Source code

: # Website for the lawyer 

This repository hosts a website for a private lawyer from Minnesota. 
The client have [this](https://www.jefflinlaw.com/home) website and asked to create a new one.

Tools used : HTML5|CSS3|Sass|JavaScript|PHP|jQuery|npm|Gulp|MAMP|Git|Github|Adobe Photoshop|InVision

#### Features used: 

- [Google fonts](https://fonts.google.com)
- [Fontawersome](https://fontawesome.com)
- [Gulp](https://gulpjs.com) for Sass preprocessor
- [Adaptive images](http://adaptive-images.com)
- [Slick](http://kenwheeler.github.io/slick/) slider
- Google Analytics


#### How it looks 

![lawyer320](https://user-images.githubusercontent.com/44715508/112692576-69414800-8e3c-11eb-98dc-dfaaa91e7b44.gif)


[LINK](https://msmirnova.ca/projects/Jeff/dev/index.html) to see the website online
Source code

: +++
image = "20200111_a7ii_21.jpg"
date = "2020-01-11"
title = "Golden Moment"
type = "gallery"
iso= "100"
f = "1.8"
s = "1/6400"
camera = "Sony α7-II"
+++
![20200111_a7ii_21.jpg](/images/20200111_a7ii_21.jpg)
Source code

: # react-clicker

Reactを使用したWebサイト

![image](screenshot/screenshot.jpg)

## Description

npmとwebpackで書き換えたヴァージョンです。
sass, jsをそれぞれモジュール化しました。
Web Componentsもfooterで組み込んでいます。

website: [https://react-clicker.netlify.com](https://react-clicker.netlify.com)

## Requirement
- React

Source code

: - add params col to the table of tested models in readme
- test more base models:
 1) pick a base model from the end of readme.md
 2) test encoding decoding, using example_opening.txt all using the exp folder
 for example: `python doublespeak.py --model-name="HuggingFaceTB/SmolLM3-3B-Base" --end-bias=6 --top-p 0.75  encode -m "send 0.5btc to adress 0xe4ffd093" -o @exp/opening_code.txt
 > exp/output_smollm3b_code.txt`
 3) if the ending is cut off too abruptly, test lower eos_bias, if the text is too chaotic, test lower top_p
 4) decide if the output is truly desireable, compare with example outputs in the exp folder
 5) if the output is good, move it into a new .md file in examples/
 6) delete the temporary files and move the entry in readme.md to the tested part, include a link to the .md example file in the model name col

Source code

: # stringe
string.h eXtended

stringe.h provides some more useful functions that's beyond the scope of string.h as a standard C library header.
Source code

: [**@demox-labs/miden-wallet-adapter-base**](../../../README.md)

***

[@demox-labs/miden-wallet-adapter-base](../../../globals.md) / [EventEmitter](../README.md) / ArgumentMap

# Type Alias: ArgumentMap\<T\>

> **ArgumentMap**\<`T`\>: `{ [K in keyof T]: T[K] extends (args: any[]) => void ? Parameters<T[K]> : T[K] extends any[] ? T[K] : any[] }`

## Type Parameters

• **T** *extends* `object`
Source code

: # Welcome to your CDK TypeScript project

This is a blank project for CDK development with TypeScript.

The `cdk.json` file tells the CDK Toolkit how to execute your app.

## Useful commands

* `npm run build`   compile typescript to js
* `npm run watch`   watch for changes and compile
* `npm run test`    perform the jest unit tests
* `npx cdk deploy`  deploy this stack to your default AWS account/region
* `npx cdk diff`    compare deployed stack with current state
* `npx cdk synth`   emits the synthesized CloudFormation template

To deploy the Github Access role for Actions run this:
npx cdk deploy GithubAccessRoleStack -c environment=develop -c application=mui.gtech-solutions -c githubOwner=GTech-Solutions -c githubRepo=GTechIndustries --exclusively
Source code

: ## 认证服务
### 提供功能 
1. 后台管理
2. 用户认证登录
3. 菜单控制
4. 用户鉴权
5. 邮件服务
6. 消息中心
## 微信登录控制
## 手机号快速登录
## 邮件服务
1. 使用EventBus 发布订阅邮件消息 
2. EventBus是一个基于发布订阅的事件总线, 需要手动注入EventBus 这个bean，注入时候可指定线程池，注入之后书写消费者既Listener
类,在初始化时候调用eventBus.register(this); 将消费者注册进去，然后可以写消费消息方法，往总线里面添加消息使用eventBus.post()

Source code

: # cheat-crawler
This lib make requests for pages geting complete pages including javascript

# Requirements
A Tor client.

━━━━━━━━━━━━━━━━━━━━

* [ASSIGNMENT]: Only lines holding the word "tested" belong in the answer; copy each one from the material.

* [TASK RESULT]:
: - add params col to the table of tested models in readme
 6) delete the temporary files and move the entry in readme.md to the tested part, include a link to the .md example file in the model name col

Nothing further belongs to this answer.